ASSIGNMENT >>
Each line of the records that holds "https" should be shown in full.

*** DATA FOR THIS EXERCISE ***

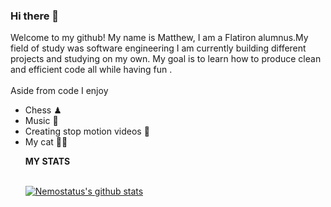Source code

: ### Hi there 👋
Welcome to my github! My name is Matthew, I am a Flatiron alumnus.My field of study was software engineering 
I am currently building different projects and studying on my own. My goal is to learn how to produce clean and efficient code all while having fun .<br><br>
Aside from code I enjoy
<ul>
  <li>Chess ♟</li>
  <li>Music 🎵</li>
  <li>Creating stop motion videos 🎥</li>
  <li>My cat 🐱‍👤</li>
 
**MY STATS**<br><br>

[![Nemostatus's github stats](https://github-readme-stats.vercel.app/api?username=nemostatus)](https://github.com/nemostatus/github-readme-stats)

*** End of DATA FOR THIS EXERCISE ***
*** DATA FOR THIS EXERCISE ***

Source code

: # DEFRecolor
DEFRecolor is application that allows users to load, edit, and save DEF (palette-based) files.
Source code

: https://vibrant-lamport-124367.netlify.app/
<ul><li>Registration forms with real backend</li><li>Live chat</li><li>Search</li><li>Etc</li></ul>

*** End of DATA FOR THIS EXERCISE ***

EXERCISE SOLUTION >>
[![Nemostatus's github stats](https://github-readme-stats.vercel.app/api?username=nemostatus)](https://github.com/nemostatus/github-readme-stats)
: https://vibrant-lamport-124367.netlify.app/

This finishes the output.